Required action
When you reach the line below that has "with git tag.", start returning lines exactly, and stop after the line that has "Current version is"; skip the pictures.

^^^^^^^^^^^^^^^^

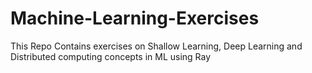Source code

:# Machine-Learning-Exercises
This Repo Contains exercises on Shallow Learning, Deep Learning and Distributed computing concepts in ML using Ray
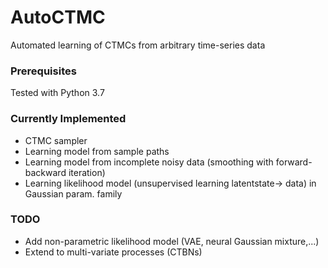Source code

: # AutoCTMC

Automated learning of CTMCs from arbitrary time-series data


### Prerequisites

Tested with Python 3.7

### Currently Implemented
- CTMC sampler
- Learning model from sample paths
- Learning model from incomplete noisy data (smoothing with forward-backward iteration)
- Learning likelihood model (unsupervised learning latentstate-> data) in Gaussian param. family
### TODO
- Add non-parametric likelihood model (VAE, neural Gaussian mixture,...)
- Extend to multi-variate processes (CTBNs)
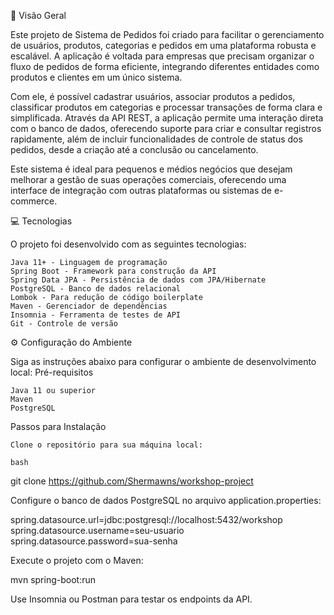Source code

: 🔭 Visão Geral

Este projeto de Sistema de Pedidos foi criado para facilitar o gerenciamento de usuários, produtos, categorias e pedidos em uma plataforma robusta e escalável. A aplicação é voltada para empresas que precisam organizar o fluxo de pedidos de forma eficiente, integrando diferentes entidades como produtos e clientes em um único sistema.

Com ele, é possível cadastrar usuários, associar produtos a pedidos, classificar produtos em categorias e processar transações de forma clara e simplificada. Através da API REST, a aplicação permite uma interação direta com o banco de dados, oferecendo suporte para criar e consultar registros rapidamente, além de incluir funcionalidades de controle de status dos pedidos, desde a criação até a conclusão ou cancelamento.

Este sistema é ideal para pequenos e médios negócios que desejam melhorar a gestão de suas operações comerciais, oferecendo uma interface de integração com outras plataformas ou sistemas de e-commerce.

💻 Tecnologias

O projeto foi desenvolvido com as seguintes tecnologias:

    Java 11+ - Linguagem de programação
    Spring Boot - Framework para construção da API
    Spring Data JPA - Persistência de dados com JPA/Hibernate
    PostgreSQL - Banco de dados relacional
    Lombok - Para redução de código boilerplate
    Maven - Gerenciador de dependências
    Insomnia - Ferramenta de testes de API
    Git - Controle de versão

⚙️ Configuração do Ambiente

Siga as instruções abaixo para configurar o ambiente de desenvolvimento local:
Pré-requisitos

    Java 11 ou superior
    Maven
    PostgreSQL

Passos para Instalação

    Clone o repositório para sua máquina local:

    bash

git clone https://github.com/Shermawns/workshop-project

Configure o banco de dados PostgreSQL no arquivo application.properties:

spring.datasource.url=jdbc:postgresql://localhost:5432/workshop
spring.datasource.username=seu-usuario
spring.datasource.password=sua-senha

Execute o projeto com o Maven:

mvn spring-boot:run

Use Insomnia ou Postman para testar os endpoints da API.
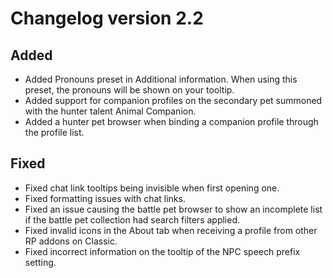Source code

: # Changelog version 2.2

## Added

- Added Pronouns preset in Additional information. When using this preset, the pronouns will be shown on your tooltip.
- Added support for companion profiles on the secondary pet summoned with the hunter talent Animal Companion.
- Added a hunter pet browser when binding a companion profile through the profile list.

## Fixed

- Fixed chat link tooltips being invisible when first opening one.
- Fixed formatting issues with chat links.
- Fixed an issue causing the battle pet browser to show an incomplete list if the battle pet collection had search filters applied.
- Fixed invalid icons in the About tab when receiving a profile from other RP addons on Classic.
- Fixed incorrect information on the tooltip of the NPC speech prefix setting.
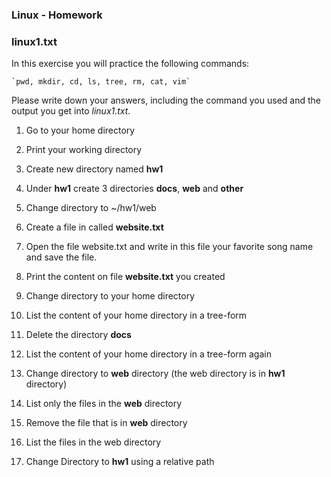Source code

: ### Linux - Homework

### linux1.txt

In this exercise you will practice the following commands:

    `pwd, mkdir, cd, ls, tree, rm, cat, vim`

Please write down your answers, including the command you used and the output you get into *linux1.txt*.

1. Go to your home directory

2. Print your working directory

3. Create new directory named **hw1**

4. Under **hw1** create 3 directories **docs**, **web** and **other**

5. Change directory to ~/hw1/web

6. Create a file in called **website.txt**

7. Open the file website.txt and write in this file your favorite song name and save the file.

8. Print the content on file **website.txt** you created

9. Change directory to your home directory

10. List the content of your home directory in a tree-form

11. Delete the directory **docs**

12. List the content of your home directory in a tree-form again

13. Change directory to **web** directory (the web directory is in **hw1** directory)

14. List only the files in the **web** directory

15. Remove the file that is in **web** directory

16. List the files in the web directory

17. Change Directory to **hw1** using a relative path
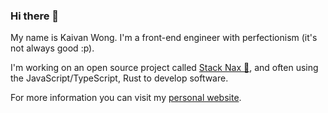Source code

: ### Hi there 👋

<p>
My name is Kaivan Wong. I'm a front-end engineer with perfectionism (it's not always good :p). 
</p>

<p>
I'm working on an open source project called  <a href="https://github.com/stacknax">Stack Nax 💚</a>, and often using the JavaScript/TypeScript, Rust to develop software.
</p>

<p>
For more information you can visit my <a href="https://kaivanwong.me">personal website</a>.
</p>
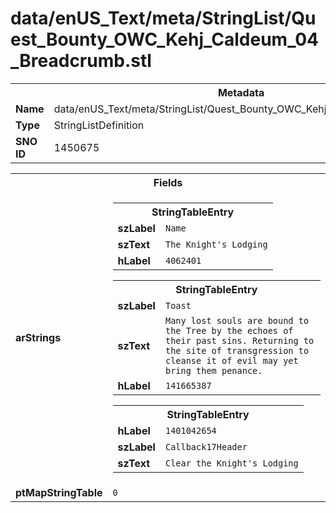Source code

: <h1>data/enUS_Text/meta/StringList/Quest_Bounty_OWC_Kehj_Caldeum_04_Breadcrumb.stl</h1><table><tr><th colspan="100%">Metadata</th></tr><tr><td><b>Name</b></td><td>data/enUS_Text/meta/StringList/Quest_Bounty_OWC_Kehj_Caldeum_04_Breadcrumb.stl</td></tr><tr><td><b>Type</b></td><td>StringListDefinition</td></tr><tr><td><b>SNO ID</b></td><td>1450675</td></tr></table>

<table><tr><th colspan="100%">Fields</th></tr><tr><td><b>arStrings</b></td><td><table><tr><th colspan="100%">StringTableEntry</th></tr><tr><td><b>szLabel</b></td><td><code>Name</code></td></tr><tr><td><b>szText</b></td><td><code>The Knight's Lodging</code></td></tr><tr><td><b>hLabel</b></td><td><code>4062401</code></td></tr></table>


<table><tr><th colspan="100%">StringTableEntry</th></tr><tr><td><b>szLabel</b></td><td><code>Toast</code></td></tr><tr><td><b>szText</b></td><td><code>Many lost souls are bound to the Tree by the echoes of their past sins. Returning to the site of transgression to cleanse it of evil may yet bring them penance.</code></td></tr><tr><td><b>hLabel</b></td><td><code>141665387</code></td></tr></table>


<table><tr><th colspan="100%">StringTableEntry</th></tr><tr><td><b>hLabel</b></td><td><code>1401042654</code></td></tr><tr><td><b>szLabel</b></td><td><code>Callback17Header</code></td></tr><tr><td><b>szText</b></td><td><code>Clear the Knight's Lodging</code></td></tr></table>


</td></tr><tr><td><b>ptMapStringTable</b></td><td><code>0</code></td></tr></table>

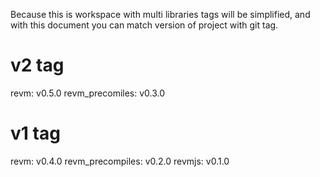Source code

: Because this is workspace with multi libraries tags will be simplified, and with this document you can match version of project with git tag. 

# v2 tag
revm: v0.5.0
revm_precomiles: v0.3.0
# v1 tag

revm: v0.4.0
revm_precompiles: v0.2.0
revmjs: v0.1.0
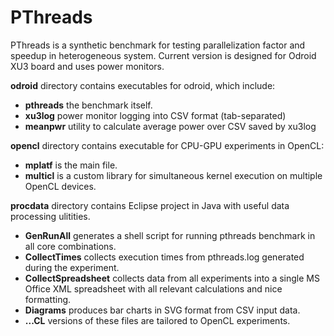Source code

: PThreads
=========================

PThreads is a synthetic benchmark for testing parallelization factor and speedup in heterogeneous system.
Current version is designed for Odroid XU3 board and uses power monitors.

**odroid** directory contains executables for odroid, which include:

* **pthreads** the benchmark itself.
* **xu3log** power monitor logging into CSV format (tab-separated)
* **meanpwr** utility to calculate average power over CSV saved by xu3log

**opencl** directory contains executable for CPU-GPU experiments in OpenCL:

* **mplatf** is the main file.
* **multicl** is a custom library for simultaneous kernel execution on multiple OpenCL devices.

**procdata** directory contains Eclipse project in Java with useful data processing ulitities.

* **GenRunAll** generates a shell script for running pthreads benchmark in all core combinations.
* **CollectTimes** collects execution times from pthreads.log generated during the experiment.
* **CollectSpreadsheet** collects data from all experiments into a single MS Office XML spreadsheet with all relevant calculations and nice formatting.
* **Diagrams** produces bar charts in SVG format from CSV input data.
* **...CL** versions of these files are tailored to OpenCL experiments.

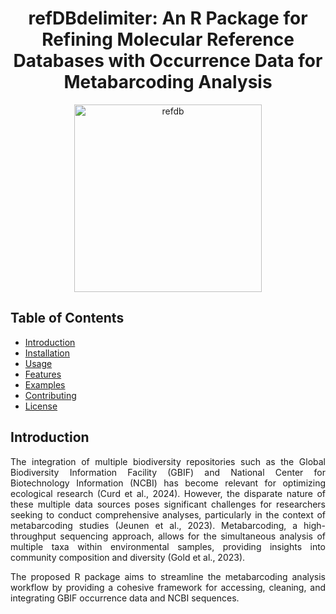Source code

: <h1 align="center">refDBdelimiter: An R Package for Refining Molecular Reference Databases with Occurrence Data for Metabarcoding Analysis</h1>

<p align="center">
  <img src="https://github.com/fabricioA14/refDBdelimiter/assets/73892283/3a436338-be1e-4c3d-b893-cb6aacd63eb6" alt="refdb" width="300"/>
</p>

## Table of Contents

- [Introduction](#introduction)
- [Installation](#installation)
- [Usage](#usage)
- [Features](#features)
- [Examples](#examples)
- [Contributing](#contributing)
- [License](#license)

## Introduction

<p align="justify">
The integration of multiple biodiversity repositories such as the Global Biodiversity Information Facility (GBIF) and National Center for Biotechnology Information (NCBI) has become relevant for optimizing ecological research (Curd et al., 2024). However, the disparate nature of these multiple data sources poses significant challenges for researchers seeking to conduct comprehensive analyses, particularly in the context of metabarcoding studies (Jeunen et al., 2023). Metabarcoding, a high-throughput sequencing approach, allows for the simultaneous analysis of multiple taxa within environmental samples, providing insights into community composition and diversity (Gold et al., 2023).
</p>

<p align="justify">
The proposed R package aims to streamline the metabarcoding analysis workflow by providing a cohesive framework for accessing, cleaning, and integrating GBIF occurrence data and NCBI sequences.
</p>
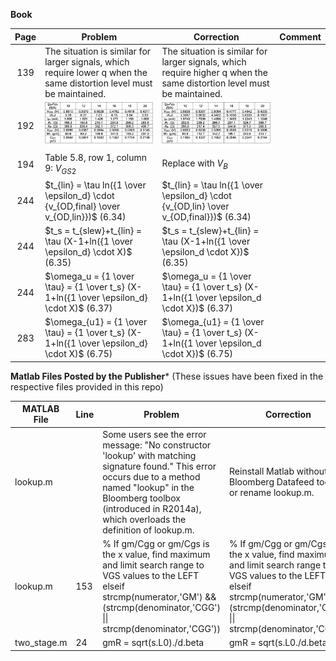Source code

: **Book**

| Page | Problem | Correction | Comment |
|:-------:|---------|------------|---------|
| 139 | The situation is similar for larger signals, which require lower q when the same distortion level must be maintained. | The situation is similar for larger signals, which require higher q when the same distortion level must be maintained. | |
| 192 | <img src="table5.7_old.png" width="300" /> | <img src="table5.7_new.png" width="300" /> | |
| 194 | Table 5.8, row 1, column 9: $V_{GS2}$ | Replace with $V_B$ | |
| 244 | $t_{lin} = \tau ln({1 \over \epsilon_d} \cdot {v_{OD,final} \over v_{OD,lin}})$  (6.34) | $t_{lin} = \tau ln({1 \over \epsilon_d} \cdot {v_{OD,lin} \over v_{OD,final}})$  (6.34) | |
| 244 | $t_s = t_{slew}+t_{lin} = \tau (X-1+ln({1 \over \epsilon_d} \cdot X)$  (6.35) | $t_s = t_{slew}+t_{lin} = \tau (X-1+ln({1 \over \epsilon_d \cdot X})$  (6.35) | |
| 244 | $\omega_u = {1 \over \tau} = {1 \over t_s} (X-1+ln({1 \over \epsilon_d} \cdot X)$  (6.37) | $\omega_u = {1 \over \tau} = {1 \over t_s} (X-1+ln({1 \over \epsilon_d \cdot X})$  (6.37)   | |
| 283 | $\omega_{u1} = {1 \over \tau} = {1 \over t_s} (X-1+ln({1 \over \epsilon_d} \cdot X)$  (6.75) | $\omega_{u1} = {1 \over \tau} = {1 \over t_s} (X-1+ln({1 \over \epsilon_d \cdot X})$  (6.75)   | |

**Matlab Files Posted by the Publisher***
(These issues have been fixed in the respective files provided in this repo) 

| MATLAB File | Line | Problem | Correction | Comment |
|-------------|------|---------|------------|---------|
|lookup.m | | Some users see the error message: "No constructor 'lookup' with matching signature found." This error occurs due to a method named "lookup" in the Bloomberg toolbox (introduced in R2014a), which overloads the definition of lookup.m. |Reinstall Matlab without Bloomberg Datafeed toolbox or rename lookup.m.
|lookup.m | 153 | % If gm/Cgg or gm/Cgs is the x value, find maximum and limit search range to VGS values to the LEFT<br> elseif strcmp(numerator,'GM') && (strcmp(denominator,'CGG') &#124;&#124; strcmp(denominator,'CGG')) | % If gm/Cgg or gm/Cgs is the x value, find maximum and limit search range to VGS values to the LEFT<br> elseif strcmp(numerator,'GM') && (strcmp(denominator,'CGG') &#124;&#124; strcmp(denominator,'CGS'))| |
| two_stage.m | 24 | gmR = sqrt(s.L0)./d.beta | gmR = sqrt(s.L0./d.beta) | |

^^^^^^^^^^^^^^^^

Exercise result
: Because this is workspace with multi libraries tags will be simplified, and with this document you can match version of project with git tag. 

# v2 tag
revm: v0.5.0
revm_precomiles: v0.3.0
# v1 tag

revm: v0.4.0
revm_precompiles: v0.2.0
revmjs: v0.1.0
Source code

: PThreads
=========================

PThreads is a synthetic benchmark for testing parallelization factor and speedup in heterogeneous system.
Current version is designed for Odroid XU3 board and uses power monitors.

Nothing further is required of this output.